RECORDS FOR THIS EXERCISE: Begin

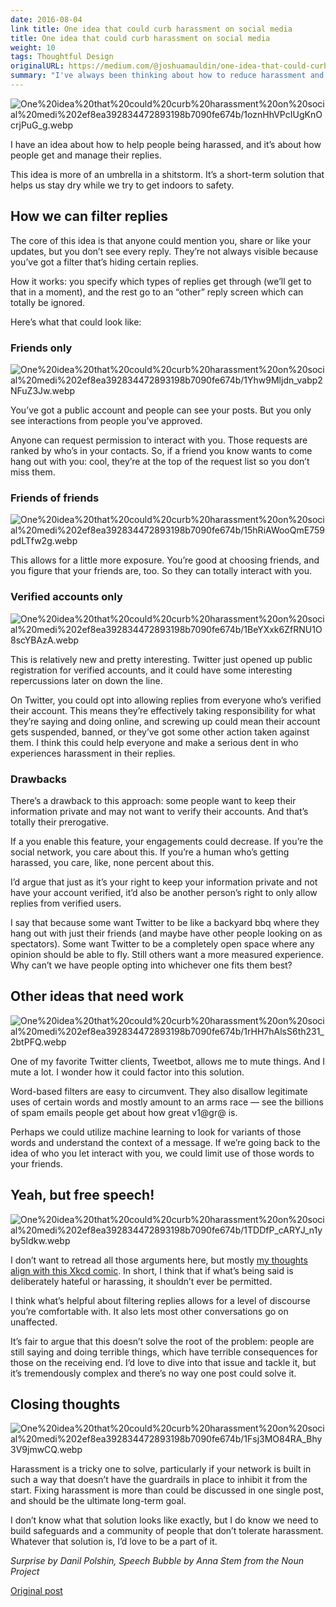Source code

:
 ```yaml
---
date: 2016-08-04
link title: One idea that could curb harassment on social media
title: One idea that could curb harassment on social media
weight: 10
tags: Thoughtful Design
originalURL: https://medium.com/@joshuamauldin/one-idea-that-could-curb-harassment-on-social-media-ae253aa37555
summary: "I've always been thinking about how to reduce harassment and annoyance on the web, here are some early thoughts."
---
```



![One%20idea%20that%20could%20curb%20harassment%20on%20social%20medi%202ef8ea392834472893198b7090fe674b/1oznHhVPcIUgKnOcrjPuG_g.webp](../../img/1oznHhVPcIUgKnOcrjPuG_g.webp)

I have an idea about how to help people being harassed, and it’s about how people get and manage their replies.

This idea is more of an umbrella in a shitstorm. It’s a short-term solution that helps us stay dry while we try to get indoors to safety.

## How we can filter replies

The core of this idea is that anyone could mention you, share or like your updates, but you don’t see every reply. They’re not always visible because you’ve got a filter that’s hiding certain replies.

How it works: you specify which types of replies get through (we’ll get to that in a moment), and the rest go to an “other” reply screen which can totally be ignored.

Here’s what that could look like:

### Friends only

![One%20idea%20that%20could%20curb%20harassment%20on%20social%20medi%202ef8ea392834472893198b7090fe674b/1Yhw9Mljdn_vabp2NFuZ3Jw.webp](/img/1Yhw9Mljdn_vabp2NFuZ3Jw.webp)

You’ve got a public account and people can see your posts. But you only see interactions from people you’ve approved.

Anyone can request permission to interact with you. Those requests are ranked by who’s in your contacts. So, if a friend you know wants to come hang out with you: cool, they’re at the top of the request list so you don’t miss them.

### Friends of friends

![One%20idea%20that%20could%20curb%20harassment%20on%20social%20medi%202ef8ea392834472893198b7090fe674b/15hRiAWooQmE759pdLTfw2g.webp](/img/15hRiAWooQmE759pdLTfw2g.webp)

This allows for a little more exposure. You’re good at choosing friends, and you figure that your friends are, too. So they can totally interact with you.

### Verified accounts only

![One%20idea%20that%20could%20curb%20harassment%20on%20social%20medi%202ef8ea392834472893198b7090fe674b/1BeYXxk6ZfRNU1O8scYBAzA.webp](/img/1BeYXxk6ZfRNU1O8scYBAzA.webp)

This is relatively new and pretty interesting. Twitter just opened up public registration for verified accounts, and it could have some interesting repercussions later on down the line.

On Twitter, you could opt into allowing replies from everyone who’s verified their account. This means they’re effectively taking responsibility for what they’re saying and doing online, and screwing up could mean their account gets suspended, banned, or they’ve got some other action taken against them. I think this could help everyone and make a serious dent in who experiences harassment in their replies.

### Drawbacks

There’s a drawback to this approach: some people want to keep their information private and may not want to verify their accounts. And that’s totally their prerogative.

If a you enable this feature, your engagements could decrease. If you’re the social network, you care about this. If you’re a human who’s getting harassed, you care, like, none percent about this.

I’d argue that just as it’s your right to keep your information private and not have your account verified, it’d also be another person’s right to only allow replies from verified users.

I say that because some want Twitter to be like a backyard bbq where they hang out with just their friends (and maybe have other people looking on as spectators). Some want Twitter to be a completely open space where any opinion should be able to fly. Still others want a more measured experience. Why can’t we have people opting into whichever one fits them best?

## Other ideas that need work

![One%20idea%20that%20could%20curb%20harassment%20on%20social%20medi%202ef8ea392834472893198b7090fe674b/1rHH7hAlsS6th231_2btPFQ.webp](/img/1rHH7hAlsS6th231_2btPFQ.webp)

One of my favorite Twitter clients, Tweetbot, allows me to mute things. And I mute a lot. I wonder how it could factor into this solution.

Word-based filters are easy to circumvent. They also disallow legitimate uses of certain words and mostly amount to an arms race — see the billions of spam emails people get about how great v1@gr@ is.

Perhaps we could utilize machine learning to look for variants of those words and understand the context of a message. If we’re going back to the idea of who you let interact with you, we could limit use of those words to your friends.

## Yeah, but free speech!

![One%20idea%20that%20could%20curb%20harassment%20on%20social%20medi%202ef8ea392834472893198b7090fe674b/1TDDfP_cARYJ_n1yby5Idkw.webp](/img/1TDDfP_cARYJ_n1yby5Idkw.webp)

I don’t want to retread all those arguments here, but mostly [my thoughts align with this Xkcd comic](https://xkcd.com/1357/). In short, I think that if what’s being said is deliberately hateful or harassing, it shouldn’t ever be permitted.

I think what’s helpful about filtering replies allows for a level of discourse you’re comfortable with. It also lets most other conversations go on unaffected.

It’s fair to argue that this doesn’t solve the root of the problem: people are still saying and doing terrible things, which have terrible consequences for those on the receiving end. I’d love to dive into that issue and tackle it, but it’s tremendously complex and there’s no way one post could solve it.

## Closing thoughts

![One%20idea%20that%20could%20curb%20harassment%20on%20social%20medi%202ef8ea392834472893198b7090fe674b/1Fsj3MO84RA_Bhy3V9jmwCQ.webp](/img/1Fsj3MO84RA_Bhy3V9jmwCQ.webp)

Harassment is a tricky one to solve, particularly if your network is built in such a way that doesn’t have the guardrails in place to inhibit it from the start. Fixing harassment is more than could be discussed in one single post, and should be the ultimate long-term goal.

I don’t know what that solution looks like exactly, but I do know we need to build safeguards and a community of people that don’t tolerate harassment. Whatever that solution is, I’d love to be a part of it.

*Surprise by Danil Polshin, Speech Bubble by Anna Stem from the Noun Project*


[Original post](https://medium.com/@joshuamauldin/one-idea-that-could-curb-harassment-on-social-media-ae253aa37555)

RECORDS FOR THIS EXERCISE: End

WHAT NEEDS TO BE DONE: Print the material precisely as given, dropping any images it holds.

EXERCISE SOLUTION:
Source code

:
 ```yaml
---
date: 2016-08-04
link title: One idea that could curb harassment on social media
title: One idea that could curb harassment on social media
weight: 10
tags: Thoughtful Design
originalURL: https://medium.com/@joshuamauldin/one-idea-that-could-curb-harassment-on-social-media-ae253aa37555
summary: "I've always been thinking about how to reduce harassment and annoyance on the web, here are some early thoughts."
---
```



![One%20idea%20that%20could%20curb%20harassment%20on%20social%20medi%202ef8ea392834472893198b7090fe674b/1oznHhVPcIUgKnOcrjPuG_g.webp](../../img/1oznHhVPcIUgKnOcrjPuG_g.webp)

I have an idea about how to help people being harassed, and it’s about how people get and manage their replies.

This idea is more of an umbrella in a shitstorm. It’s a short-term solution that helps us stay dry while we try to get indoors to safety.

## How we can filter replies

The core of this idea is that anyone could mention you, share or like your updates, but you don’t see every reply. They’re not always visible because you’ve got a filter that’s hiding certain replies.

How it works: you specify which types of replies get through (we’ll get to that in a moment), and the rest go to an “other” reply screen which can totally be ignored.

Here’s what that could look like:

### Friends only

![One%20idea%20that%20could%20curb%20harassment%20on%20social%20medi%202ef8ea392834472893198b7090fe674b/1Yhw9Mljdn_vabp2NFuZ3Jw.webp](/img/1Yhw9Mljdn_vabp2NFuZ3Jw.webp)

You’ve got a public account and people can see your posts. But you only see interactions from people you’ve approved.

Anyone can request permission to interact with you. Those requests are ranked by who’s in your contacts. So, if a friend you know wants to come hang out with you: cool, they’re at the top of the request list so you don’t miss them.

### Friends of friends

![One%20idea%20that%20could%20curb%20harassment%20on%20social%20medi%202ef8ea392834472893198b7090fe674b/15hRiAWooQmE759pdLTfw2g.webp](/img/15hRiAWooQmE759pdLTfw2g.webp)

This allows for a little more exposure. You’re good at choosing friends, and you figure that your friends are, too. So they can totally interact with you.

### Verified accounts only

![One%20idea%20that%20could%20curb%20harassment%20on%20social%20medi%202ef8ea392834472893198b7090fe674b/1BeYXxk6ZfRNU1O8scYBAzA.webp](/img/1BeYXxk6ZfRNU1O8scYBAzA.webp)

This is relatively new and pretty interesting. Twitter just opened up public registration for verified accounts, and it could have some interesting repercussions later on down the line.

On Twitter, you could opt into allowing replies from everyone who’s verified their account. This means they’re effectively taking responsibility for what they’re saying and doing online, and screwing up could mean their account gets suspended, banned, or they’ve got some other action taken against them. I think this could help everyone and make a serious dent in who experiences harassment in their replies.

### Drawbacks

There’s a drawback to this approach: some people want to keep their information private and may not want to verify their accounts. And that’s totally their prerogative.

If a you enable this feature, your engagements could decrease. If you’re the social network, you care about this. If you’re a human who’s getting harassed, you care, like, none percent about this.

I’d argue that just as it’s your right to keep your information private and not have your account verified, it’d also be another person’s right to only allow replies from verified users.

I say that because some want Twitter to be like a backyard bbq where they hang out with just their friends (and maybe have other people looking on as spectators). Some want Twitter to be a completely open space where any opinion should be able to fly. Still others want a more measured experience. Why can’t we have people opting into whichever one fits them best?

## Other ideas that need work

![One%20idea%20that%20could%20curb%20harassment%20on%20social%20medi%202ef8ea392834472893198b7090fe674b/1rHH7hAlsS6th231_2btPFQ.webp](/img/1rHH7hAlsS6th231_2btPFQ.webp)

One of my favorite Twitter clients, Tweetbot, allows me to mute things. And I mute a lot. I wonder how it could factor into this solution.

Word-based filters are easy to circumvent. They also disallow legitimate uses of certain words and mostly amount to an arms race — see the billions of spam emails people get about how great v1@gr@ is.

Perhaps we could utilize machine learning to look for variants of those words and understand the context of a message. If we’re going back to the idea of who you let interact with you, we could limit use of those words to your friends.

## Yeah, but free speech!

![One%20idea%20that%20could%20curb%20harassment%20on%20social%20medi%202ef8ea392834472893198b7090fe674b/1TDDfP_cARYJ_n1yby5Idkw.webp](/img/1TDDfP_cARYJ_n1yby5Idkw.webp)

I don’t want to retread all those arguments here, but mostly [my thoughts align with this Xkcd comic](https://xkcd.com/1357/). In short, I think that if what’s being said is deliberately hateful or harassing, it shouldn’t ever be permitted.

I think what’s helpful about filtering replies allows for a level of discourse you’re comfortable with. It also lets most other conversations go on unaffected.

It’s fair to argue that this doesn’t solve the root of the problem: people are still saying and doing terrible things, which have terrible consequences for those on the receiving end. I’d love to dive into that issue and tackle it, but it’s tremendously complex and there’s no way one post could solve it.

## Closing thoughts

![One%20idea%20that%20could%20curb%20harassment%20on%20social%20medi%202ef8ea392834472893198b7090fe674b/1Fsj3MO84RA_Bhy3V9jmwCQ.webp](/img/1Fsj3MO84RA_Bhy3V9jmwCQ.webp)

Harassment is a tricky one to solve, particularly if your network is built in such a way that doesn’t have the guardrails in place to inhibit it from the start. Fixing harassment is more than could be discussed in one single post, and should be the ultimate long-term goal.

I don’t know what that solution looks like exactly, but I do know we need to build safeguards and a community of people that don’t tolerate harassment. Whatever that solution is, I’d love to be a part of it.

*Surprise by Danil Polshin, Speech Bubble by Anna Stem from the Noun Project*


[Original post](https://medium.com/@joshuamauldin/one-idea-that-could-curb-harassment-on-social-media-ae253aa37555)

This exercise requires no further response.